Minimum Wage Increase Equals Doom

    Governor Ed Rendell (D) of Pennsylvania, with one stroke of his pen, just signed into law the death blow to true economic growth that the state badly needs. This death blow is in the form of the recently passed law that will see minimum wage increase from the current federal standard of 5.15 and increase incrementally over the next few years until finally reaching a level of 7.15 per hour. This increase in the minimum wage might sound like a decent idea at first to many who don’t think beyond the ramifications of what this actually means to future job growth. Yet, this is going have drastic ramifications in the one area that matters most job growth, also known as new business growth.

    The reason this increase is going to have this type of ramification lies in the fact that once a government body begins mucking around in the economy on any level, even setting standards of wage, the only end result that can happen is disaster. For instance, since the increase of minimum wage is going to take place now and employers will be forced to pay employees this wage, the effect that will happen is actually less jobs being created by the employers. The cause of this is the increase in minimum wage has forced the hand of employer were extra capital might have been used to hire on an extra hand or two, must now go to keeping on what employees they have.

Eventually this can lead to even further problems for the company as understaffing becomes a major issue and production or quality of service slips due to lack of personal. Thus, the end result of the scenario is that the business either moves out of state where economic opportunity is better for the owner of the business, or the business closes due to an inability to remain competitive in the market. Either way the end result is the same, instead of having a person working, you now have an unemployed worker begging the government for more handouts.

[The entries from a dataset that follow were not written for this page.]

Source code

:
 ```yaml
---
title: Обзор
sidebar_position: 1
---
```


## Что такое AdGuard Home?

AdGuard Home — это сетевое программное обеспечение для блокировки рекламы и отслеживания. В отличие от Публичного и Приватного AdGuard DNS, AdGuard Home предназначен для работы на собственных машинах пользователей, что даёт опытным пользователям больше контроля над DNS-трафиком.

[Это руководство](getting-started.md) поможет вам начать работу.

    Just as the above scenario shows what happens for a business already in the state, the same can be applied to any business owner or entrepreneur who might be interested in starting a business venture in the state. Why should the business owner or entrepreneur want to start a business in a state that dictates, by point of a gun, what he is going to pay his employees? Any business owner is going to take his business elsewhere; to a place that market conditions are more generous when it comes to the rights of the business owner, not the worker. Thus, no new economic growth comes from out of state and no new jobs are being created from new businesses and established businesses can’t create more positions due to the stipulations of the minimum wage law.

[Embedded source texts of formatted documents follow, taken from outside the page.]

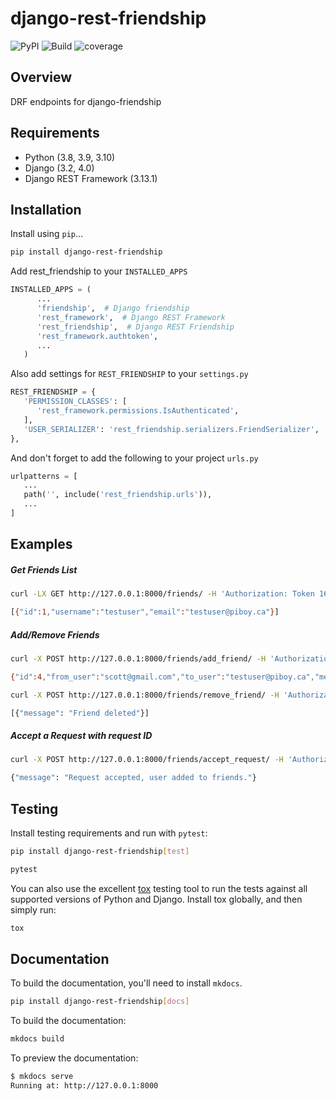 # django-rest-friendship

![PyPI](https://img.shields.io/pypi/v/django-rest-friendship)
![Build](https://img.shields.io/github/workflow/status/dnmellen/django-rest-friendship/Python%20package)
![coverage](https://img.shields.io/codecov/c/gh/dnmellen/django-rest-friendship)

## Overview

DRF endpoints for django-friendship

## Requirements

- Python (3.8, 3.9, 3.10)
- Django (3.2, 4.0)
- Django REST Framework (3.13.1)

## Installation

Install using `pip`...

```bash
pip install django-rest-friendship
```

Add rest_friendship to your `INSTALLED_APPS`

```python
INSTALLED_APPS = (
      ...
      'friendship',  # Django friendship
      'rest_framework',  # Django REST Framework
      'rest_friendship',  # Django REST Friendship
      'rest_framework.authtoken',
      ...
   )
```

Also add settings for `REST_FRIENDSHIP` to your `settings.py`

```python
REST_FRIENDSHIP = {
   'PERMISSION_CLASSES': [
      'rest_framework.permissions.IsAuthenticated',
   ],
   'USER_SERIALIZER': 'rest_friendship.serializers.FriendSerializer',
},
```

And don't forget to add the following to your project `urls.py`

```python
urlpatterns = [
   ...
   path('', include('rest_friendship.urls')),
   ...
]
```

## Examples

##### Get Friends List

```bash
curl -LX GET http://127.0.0.1:8000/friends/ -H 'Authorization: Token 16bd63ca6655a5fe8d25d7c8bb1b42605c77088b'

[{"id":1,"username":"testuser","email":"testuser@piboy.ca"}]
```

##### Add/Remove Friends

```bash
curl -X POST http://127.0.0.1:8000/friends/add_friend/ -H 'Authorization: Token 16bd63ca6655a5fe8d25d7c8bb1b42605c77088b' --data 'to_user=testuser&message=Hello+friend'

{"id":4,"from_user":"scott@gmail.com","to_user":"testuser@piboy.ca","message":"Hello friend","created":"2022-01-22T04:21:43.593950Z","rejected":null,"viewed":null}
```

```bash
curl -X POST http://127.0.0.1:8000/friends/remove_friend/ -H 'Authorization: Token 16bd63ca6655a5fe8d25d7c8bb1b42605c77088b' --data 'to_user=testuser'

[{"message": "Friend deleted"}]
```

##### Accept a Request with request ID

```bash
curl -X POST http://127.0.0.1:8000/friends/accept_request/ -H 'Authorization: Token 16bd63ca6655a5fe8d25d7c8bb1b42605c77088b' --data 'id=1'

{"message": "Request accepted, user added to friends."}
```

## Testing

Install testing requirements and run with `pytest`:

```bash
pip install django-rest-friendship[test] 

pytest
```

You can also use the excellent
[tox](http://tox.readthedocs.org/en/latest/) testing tool to run the
tests against all supported versions of Python and Django. Install tox
globally, and then simply run:

```bash
tox
```

## Documentation

To build the documentation, you'll need to install `mkdocs`.

```bash
pip install django-rest-friendship[docs]
```

To build the documentation:

```bash
mkdocs build
```

To preview the documentation:

```bash
$ mkdocs serve
Running at: http://127.0.0.1:8000
```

    Nationally this type of arbitrary wage increase, either by the government or by a union, is the very source to the current problem of illegal immigration running so rampant today. When new business owners’ are faced to paying a wage of 7.15 to a legal resident of the state or pay an illegal 5.75 for the same job and more likely than not, get a better work performance from the illegal then you would from the worker getting paid at the higher wage? The answer to this question is obvious for it is the one that makes more economic sense for the business owner, especially if one is paying a 7.15 dollar wage to a dishwasher.

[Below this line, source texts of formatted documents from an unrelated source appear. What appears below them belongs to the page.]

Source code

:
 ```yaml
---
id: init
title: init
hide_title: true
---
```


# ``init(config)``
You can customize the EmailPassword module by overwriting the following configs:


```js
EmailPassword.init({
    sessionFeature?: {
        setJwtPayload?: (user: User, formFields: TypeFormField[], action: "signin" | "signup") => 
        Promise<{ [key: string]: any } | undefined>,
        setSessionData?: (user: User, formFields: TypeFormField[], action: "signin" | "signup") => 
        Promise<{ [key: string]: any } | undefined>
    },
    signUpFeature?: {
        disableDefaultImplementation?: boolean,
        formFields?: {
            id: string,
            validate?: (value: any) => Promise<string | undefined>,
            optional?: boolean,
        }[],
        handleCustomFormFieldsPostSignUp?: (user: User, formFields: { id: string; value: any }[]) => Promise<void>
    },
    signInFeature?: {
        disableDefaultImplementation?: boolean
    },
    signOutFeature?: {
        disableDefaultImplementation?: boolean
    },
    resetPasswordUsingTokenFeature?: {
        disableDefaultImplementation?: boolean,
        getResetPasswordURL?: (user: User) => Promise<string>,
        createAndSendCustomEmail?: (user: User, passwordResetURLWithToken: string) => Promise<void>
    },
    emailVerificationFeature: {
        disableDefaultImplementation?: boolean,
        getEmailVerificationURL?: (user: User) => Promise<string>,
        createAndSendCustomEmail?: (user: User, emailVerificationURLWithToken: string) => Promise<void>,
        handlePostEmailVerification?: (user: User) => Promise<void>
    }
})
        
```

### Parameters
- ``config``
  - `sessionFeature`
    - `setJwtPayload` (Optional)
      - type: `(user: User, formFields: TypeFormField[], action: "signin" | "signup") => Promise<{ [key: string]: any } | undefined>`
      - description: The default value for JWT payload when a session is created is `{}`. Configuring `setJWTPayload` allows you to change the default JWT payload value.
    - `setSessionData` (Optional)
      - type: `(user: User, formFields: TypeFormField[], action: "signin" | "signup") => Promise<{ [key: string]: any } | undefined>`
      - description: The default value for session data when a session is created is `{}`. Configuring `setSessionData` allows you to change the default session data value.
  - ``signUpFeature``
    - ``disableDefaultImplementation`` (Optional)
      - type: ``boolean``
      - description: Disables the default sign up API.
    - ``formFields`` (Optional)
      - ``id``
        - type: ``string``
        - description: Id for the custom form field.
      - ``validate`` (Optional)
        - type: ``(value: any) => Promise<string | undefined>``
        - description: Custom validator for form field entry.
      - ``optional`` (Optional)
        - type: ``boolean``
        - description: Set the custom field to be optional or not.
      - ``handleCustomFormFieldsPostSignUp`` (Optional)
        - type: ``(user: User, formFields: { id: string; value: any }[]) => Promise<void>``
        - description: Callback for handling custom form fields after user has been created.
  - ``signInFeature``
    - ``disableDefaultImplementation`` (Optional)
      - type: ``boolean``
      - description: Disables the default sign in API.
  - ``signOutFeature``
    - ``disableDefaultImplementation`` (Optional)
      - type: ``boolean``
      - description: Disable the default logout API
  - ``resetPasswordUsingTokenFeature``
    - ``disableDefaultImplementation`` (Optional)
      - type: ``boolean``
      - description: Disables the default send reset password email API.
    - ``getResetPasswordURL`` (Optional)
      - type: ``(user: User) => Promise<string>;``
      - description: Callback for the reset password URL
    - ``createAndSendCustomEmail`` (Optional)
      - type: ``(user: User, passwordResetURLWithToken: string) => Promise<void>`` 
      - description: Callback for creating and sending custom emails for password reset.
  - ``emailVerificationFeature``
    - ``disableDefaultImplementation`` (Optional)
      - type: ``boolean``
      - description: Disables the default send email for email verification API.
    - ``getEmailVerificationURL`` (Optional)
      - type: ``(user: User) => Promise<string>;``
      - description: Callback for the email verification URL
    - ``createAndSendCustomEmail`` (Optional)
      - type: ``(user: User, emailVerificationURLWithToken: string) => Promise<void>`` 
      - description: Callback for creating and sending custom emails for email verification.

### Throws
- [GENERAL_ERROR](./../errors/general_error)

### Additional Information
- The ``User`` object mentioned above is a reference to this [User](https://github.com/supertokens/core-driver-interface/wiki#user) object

    Yet, instead of decreasing and eliminating many of the taxes that are forced upon Pennsylvanians and thus actually increase the tax base, Rendell feels that it is more important to give workers a higher arbitrary wage then to allow them to keep more of the money they earn. Instead of increasing the tax base and creating an economic friendly atmosphere, he is doing the opposite, driving away both employer and worker, to states that have lower taxes and employers hungry for new workers. When the time comes, this writer will be writing in more economic Free State in the near future, to earn his own keep and to keep what he has earned.